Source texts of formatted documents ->
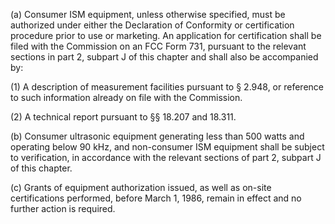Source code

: (a) Consumer ISM equipment, unless otherwise specified, must be authorized under either the Declaration of Conformity or certification procedure prior to use or marketing. An application for certification shall be filed with the Commission on an FCC Form 731, pursuant to the relevant sections in part 2, subpart J of this chapter and shall also be accompanied by:

(1) A description of measurement facilities pursuant to § 2.948, or reference to such information already on file with the Commission.

(2) A technical report pursuant to §§ 18.207 and 18.311.

(b) Consumer ultrasonic equipment generating less than 500 watts and operating below 90 kHz, and non-consumer ISM equipment shall be subject to verification, in accordance with the relevant sections of part 2, subpart J of this chapter.

(c) Grants of equipment authorization issued, as well as on-site certifications performed, before March 1, 1986, remain in effect and no further action is required.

What is required -> Give an exact copy of the entries, excluding all pictures.

Result of this task ->
Source code

: (a) Consumer ISM equipment, unless otherwise specified, must be authorized under either the Declaration of Conformity or certification procedure prior to use or marketing. An application for certification shall be filed with the Commission on an FCC Form 731, pursuant to the relevant sections in part 2, subpart J of this chapter and shall also be accompanied by:

(1) A description of measurement facilities pursuant to § 2.948, or reference to such information already on file with the Commission.

(2) A technical report pursuant to §§ 18.207 and 18.311.

(b) Consumer ultrasonic equipment generating less than 500 watts and operating below 90 kHz, and non-consumer ISM equipment shall be subject to verification, in accordance with the relevant sections of part 2, subpart J of this chapter.

(c) Grants of equipment authorization issued, as well as on-site certifications performed, before March 1, 1986, remain in effect and no further action is required.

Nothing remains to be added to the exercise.